Dois formatos, um mesmo propósito
IPv4 é o formato clássico, escrito como quatro números separados por ponto (ex: 189.45.12.201). Ele foi desenhado nos anos 80 com cerca de 4,3 bilhões de endereços possíveis — número que parecia inesgotável na época, mas que se esgotou globalmente com o crescimento da internet.
IPv6 foi criado para resolver esse esgotamento: usa um formato bem mais longo (hexadecimal, separado por dois-pontos, ex: 2804:14d:abcd::1) com um espaço de endereços praticamente impossível de esgotar.
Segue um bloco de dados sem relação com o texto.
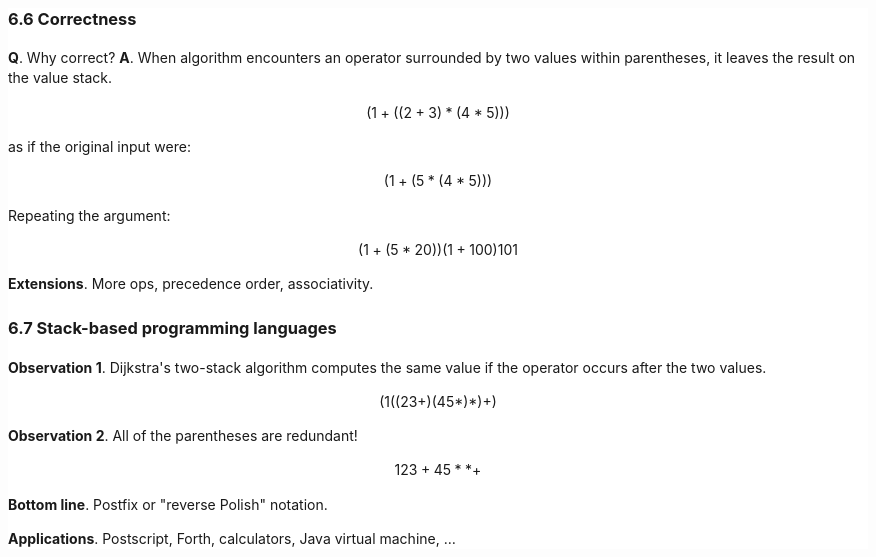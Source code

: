 ### 6.6 Correctness

**Q**. Why correct?
**A**. When algorithm encounters an operator surrounded by two values within parentheses, it leaves the result on the value stack.
```math
( 1 + ( ( 2 + 3 ) * ( 4 * 5 ) ) )
```
as if the original input were:
```math
( 1 + ( 5 * ( 4 * 5 ) ) )
```
Repeating the argument:
```math
( 1 + ( 5 * 20 ) )

( 1 + 100 )

101
```
**Extensions**. More ops, precedence order, associativity.

### 6.7 Stack-based programming languages

**Observation 1**. Dijkstra's two-stack algorithm computes the same value if
the operator occurs after the two values.
```math
( 1 ( ( 2 3 + ) ( 4 5 * ) * ) + )
```

**Observation 2**. All of the parentheses are redundant!
```math
1 2 3 + 4 5 * * +
```

**Bottom line**. Postfix or "reverse Polish" notation.

**Applications**. Postscript, Forth, calculators, Java virtual machine, …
Tecnicamente os dois fazem a mesma coisa — identificar um dispositivo na rede —, só que IPv6 não depende de mecanismos de compartilhamento de endereço como o CGNAT.
Qual você está usando
No Brasil, a maioria das conexões residenciais ainda opera majoritariamente sobre IPv4, muitas vezes atrás de CGNAT (vários clientes dividindo o mesmo IP público). Redes móveis e ISPs mais modernos já entregam IPv6 nativamente — se a ferramenta de verificação de IP mostrar um endereço no formato longo com dois-pontos, sua conexão até ali é genuinamente IPv6, não há nada errado.